-------- MATERIAL TO PROCESS

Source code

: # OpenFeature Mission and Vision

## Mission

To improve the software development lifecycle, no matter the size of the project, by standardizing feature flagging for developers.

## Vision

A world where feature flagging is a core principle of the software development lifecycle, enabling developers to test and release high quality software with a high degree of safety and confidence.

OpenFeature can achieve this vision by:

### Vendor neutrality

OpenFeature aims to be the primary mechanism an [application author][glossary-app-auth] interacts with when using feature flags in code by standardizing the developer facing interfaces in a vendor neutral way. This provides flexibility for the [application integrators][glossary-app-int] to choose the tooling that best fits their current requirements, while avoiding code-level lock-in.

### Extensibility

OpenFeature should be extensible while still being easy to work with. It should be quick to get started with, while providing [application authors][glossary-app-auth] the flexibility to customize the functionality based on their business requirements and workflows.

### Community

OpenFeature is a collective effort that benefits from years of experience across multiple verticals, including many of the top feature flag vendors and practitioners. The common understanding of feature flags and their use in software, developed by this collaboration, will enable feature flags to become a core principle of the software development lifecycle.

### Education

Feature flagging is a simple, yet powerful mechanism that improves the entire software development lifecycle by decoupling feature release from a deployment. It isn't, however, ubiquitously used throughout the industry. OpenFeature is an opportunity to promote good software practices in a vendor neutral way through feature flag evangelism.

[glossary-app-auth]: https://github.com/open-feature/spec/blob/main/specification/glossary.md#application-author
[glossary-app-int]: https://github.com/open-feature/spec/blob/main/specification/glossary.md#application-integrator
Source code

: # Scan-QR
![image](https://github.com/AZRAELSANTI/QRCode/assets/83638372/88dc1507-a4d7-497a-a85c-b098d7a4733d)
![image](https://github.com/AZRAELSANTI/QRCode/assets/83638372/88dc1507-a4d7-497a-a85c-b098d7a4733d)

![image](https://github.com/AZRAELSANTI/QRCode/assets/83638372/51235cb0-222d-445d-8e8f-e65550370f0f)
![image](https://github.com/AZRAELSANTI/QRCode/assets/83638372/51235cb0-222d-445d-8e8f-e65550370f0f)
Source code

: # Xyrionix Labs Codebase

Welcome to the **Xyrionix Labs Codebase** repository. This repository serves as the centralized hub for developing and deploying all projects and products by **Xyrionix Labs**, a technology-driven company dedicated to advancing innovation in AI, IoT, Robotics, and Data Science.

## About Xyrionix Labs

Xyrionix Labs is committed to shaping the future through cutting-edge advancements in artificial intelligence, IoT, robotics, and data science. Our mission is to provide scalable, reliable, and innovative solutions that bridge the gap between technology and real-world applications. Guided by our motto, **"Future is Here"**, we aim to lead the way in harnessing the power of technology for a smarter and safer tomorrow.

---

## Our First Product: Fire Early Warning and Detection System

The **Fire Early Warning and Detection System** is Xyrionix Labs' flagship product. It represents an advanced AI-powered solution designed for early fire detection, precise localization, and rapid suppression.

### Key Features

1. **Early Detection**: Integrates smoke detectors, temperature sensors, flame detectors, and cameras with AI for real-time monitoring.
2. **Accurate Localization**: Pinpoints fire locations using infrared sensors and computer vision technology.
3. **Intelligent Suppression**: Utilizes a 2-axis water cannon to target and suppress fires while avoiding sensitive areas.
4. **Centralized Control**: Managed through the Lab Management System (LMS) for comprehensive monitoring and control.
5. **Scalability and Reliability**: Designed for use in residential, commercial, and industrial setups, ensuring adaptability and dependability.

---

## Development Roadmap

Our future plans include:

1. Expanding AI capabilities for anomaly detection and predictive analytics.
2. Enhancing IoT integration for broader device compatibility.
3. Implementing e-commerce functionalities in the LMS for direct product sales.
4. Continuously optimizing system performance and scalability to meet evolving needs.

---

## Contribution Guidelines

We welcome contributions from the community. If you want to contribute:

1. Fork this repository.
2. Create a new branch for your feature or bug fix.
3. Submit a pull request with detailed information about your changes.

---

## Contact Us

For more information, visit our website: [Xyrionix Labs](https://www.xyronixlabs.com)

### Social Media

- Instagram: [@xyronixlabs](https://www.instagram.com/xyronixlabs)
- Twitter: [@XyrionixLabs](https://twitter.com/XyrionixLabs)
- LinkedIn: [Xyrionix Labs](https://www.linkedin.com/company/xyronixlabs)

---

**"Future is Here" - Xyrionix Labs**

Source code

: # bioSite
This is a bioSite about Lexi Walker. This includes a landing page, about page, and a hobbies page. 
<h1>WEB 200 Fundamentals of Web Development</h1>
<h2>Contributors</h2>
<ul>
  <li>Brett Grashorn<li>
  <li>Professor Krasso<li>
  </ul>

----------------

▶ _WHAT TO PRODUCE_: Would you copy, word for word, only the lines from the start of the listing to the one that contains "### Extensibility", both included?

▶ _RESPONSE BELOW_:
Source code

: # OpenFeature Mission and Vision

## Mission

To improve the software development lifecycle, no matter the size of the project, by standardizing feature flagging for developers.

## Vision

A world where feature flagging is a core principle of the software development lifecycle, enabling developers to test and release high quality software with a high degree of safety and confidence.

OpenFeature can achieve this vision by:

### Vendor neutrality

OpenFeature aims to be the primary mechanism an [application author][glossary-app-auth] interacts with when using feature flags in code by standardizing the developer facing interfaces in a vendor neutral way. This provides flexibility for the [application integrators][glossary-app-int] to choose the tooling that best fits their current requirements, while avoiding code-level lock-in.

### Extensibility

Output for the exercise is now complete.